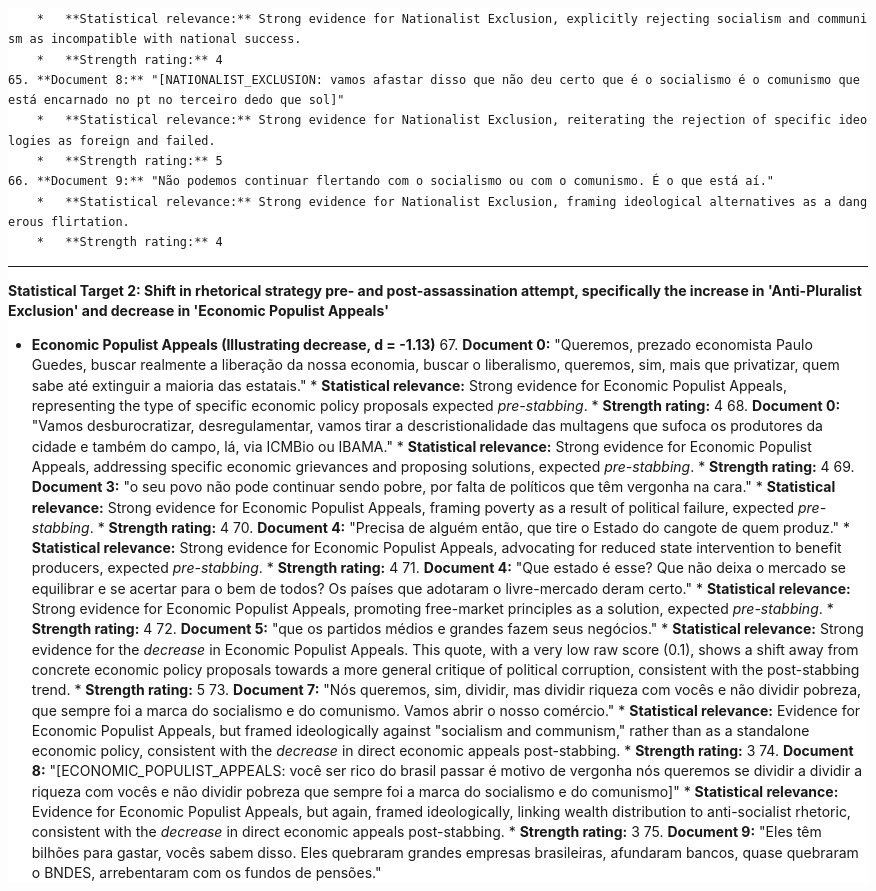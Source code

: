         *   **Statistical relevance:** Strong evidence for Nationalist Exclusion, explicitly rejecting socialism and communism as incompatible with national success.
        *   **Strength rating:** 4
    65. **Document 8:** "[NATIONALIST_EXCLUSION: vamos afastar disso que não deu certo que é o socialismo é o comunismo que está encarnado no pt no terceiro dedo que sol]"
        *   **Statistical relevance:** Strong evidence for Nationalist Exclusion, reiterating the rejection of specific ideologies as foreign and failed.
        *   **Strength rating:** 5
    66. **Document 9:** "Não podemos continuar flertando com o socialismo ou com o comunismo. É o que está aí."
        *   **Statistical relevance:** Strong evidence for Nationalist Exclusion, framing ideological alternatives as a dangerous flirtation.
        *   **Strength rating:** 4

---

**Statistical Target 2: Shift in rhetorical strategy pre- and post-assassination attempt, specifically the increase in 'Anti-Pluralist Exclusion' and decrease in 'Economic Populist Appeals'**

*   **Economic Populist Appeals (Illustrating decrease, d = -1.13)**
    67. **Document 0:** "Queremos, prezado economista Paulo Guedes, buscar realmente a liberação da nossa economia, buscar o liberalismo, queremos, sim, mais que privatizar, quem sabe até extinguir a maioria das estatais."
        *   **Statistical relevance:** Strong evidence for Economic Populist Appeals, representing the type of specific economic policy proposals expected *pre-stabbing*.
        *   **Strength rating:** 4
    68. **Document 0:** "Vamos desburocratizar, desregulamentar, vamos tirar a descristionalidade das multagens que sufoca os produtores da cidade e também do campo, lá, via ICMBio ou IBAMA."
        *   **Statistical relevance:** Strong evidence for Economic Populist Appeals, addressing specific economic grievances and proposing solutions, expected *pre-stabbing*.
        *   **Strength rating:** 4
    69. **Document 3:** "o seu povo não pode continuar sendo pobre, por falta de políticos que têm vergonha na cara."
        *   **Statistical relevance:** Strong evidence for Economic Populist Appeals, framing poverty as a result of political failure, expected *pre-stabbing*.
        *   **Strength rating:** 4
    70. **Document 4:** "Precisa de alguém então, que tire o Estado do cangote de quem produz."
        *   **Statistical relevance:** Strong evidence for Economic Populist Appeals, advocating for reduced state intervention to benefit producers, expected *pre-stabbing*.
        *   **Strength rating:** 4
    71. **Document 4:** "Que estado é esse? Que não deixa o mercado se equilibrar e se acertar para o bem de todos? Os países que adotaram o livre-mercado deram certo."
        *   **Statistical relevance:** Strong evidence for Economic Populist Appeals, promoting free-market principles as a solution, expected *pre-stabbing*.
        *   **Strength rating:** 4
    72. **Document 5:** "que os partidos médios e grandes fazem seus negócios."
        *   **Statistical relevance:** Strong evidence for the *decrease* in Economic Populist Appeals. This quote, with a very low raw score (0.1), shows a shift away from concrete economic policy proposals towards a more general critique of political corruption, consistent with the post-stabbing trend.
        *   **Strength rating:** 5
    73. **Document 7:** "Nós queremos, sim, dividir, mas dividir riqueza com vocês e não dividir pobreza, que sempre foi a marca do socialismo e do comunismo. Vamos abrir o nosso comércio."
        *   **Statistical relevance:** Evidence for Economic Populist Appeals, but framed ideologically against "socialism and communism," rather than as a standalone economic policy, consistent with the *decrease* in direct economic appeals post-stabbing.
        *   **Strength rating:** 3
    74. **Document 8:** "[ECONOMIC_POPULIST_APPEALS: você ser rico do brasil passar é motivo de vergonha nós queremos se dividir a dividir a riqueza com vocês e não dividir pobreza que sempre foi a marca do socialismo e do comunismo]"
        *   **Statistical relevance:** Evidence for Economic Populist Appeals, but again, framed ideologically, linking wealth distribution to anti-socialist rhetoric, consistent with the *decrease* in direct economic appeals post-stabbing.
        *   **Strength rating:** 3
    75. **Document 9:** "Eles têm bilhões para gastar, vocês sabem disso. Eles quebraram grandes empresas brasileiras, afundaram bancos, quase quebraram o BNDES, arrebentaram com os fundos de pensões."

● ● ●

Print, without alteration, only the lines above between the one holding "proposals expected *pre-stabbing*." and the one holding "69. **Document 3:**", inclusive.

◆ Answer space
        *   **Statistical relevance:** Strong evidence for Economic Populist Appeals, representing the type of specific economic policy proposals expected *pre-stabbing*.
        *   **Strength rating:** 4
    68. **Document 0:** "Vamos desburocratizar, desregulamentar, vamos tirar a descristionalidade das multagens que sufoca os produtores da cidade e também do campo, lá, via ICMBio ou IBAMA."
        *   **Statistical relevance:** Strong evidence for Economic Populist Appeals, addressing specific economic grievances and proposing solutions, expected *pre-stabbing*.
        *   **Strength rating:** 4
    69. **Document 3:** "o seu povo não pode continuar sendo pobre, por falta de políticos que têm vergonha na cara."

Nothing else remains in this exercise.